The so-called “Evangelical Immigration Table,” which includes evangelicals Jim Wallis on the left and Richard Land on the right, unveiled its plan June 12 on Capitol Hill in Washington.
Citing a biblical call to protect the stranger living in a foreign land, the statement on immigration reform signed by 140 evangelical leaders urges respect for immigrants’ humanity while obeying the rule of law and providing for national security.
Though the group is reaching out to evangelicals, Congress, and the president, there’s not yet a specific framework in place. “Much, much work remains to be done on the specifics,” admitted Tom Minnery, senior vice president of Focus on the Family. “As difficult as it was getting all these signers together, the next step, getting politicians together, is a much greater task.”

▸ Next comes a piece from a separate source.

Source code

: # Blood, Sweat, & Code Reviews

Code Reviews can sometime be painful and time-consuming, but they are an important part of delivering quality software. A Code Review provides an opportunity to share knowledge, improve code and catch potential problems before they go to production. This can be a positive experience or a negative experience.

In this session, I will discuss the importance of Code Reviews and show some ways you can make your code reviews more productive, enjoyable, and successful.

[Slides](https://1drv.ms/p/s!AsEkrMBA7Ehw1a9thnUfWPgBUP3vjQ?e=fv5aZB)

Wallis, president and CEO of the social justice organization Sojourners, said change will depend on evangelicals uniting together for the cause. “Big things don’t change in Washington first. They change in the nation’s capital last,” he said. “Together we will create a national groundswell for comprehensive immigration reform.”
Evangelicals could comprise a huge voting bloc, representing 26.3 percent of all Americans. However, immigration may not be an important election issue: Recent polls show jobs and the economy are voters' top issues influencing their vote for president.
Despite being in the U.S. illegally, many of the estimated 11.5 million unauthorized immigrants have become an integral part of American society, the faith leaders argued. At the same time, immigration often tears families apart as individuals are deported. The faith leaders called for a faith-based solution for a moral, economic, and political issue.
When asked how evangelical voters might square immigration with other hot-button issues such as abortion and gay marriage, Land, who heads the Southern Baptist Convention's Ethics and Religious Liberty Commission, said it's a matter of individual conscience.
“That’s a decision that each individual person has to make,” he said. “We tell people they need to vote their values, their beliefs, and their convictions. When they're faced with a choice where they agree on some and not on others, they need to prayerfully decide for themselves what their hierarchy of issues are.”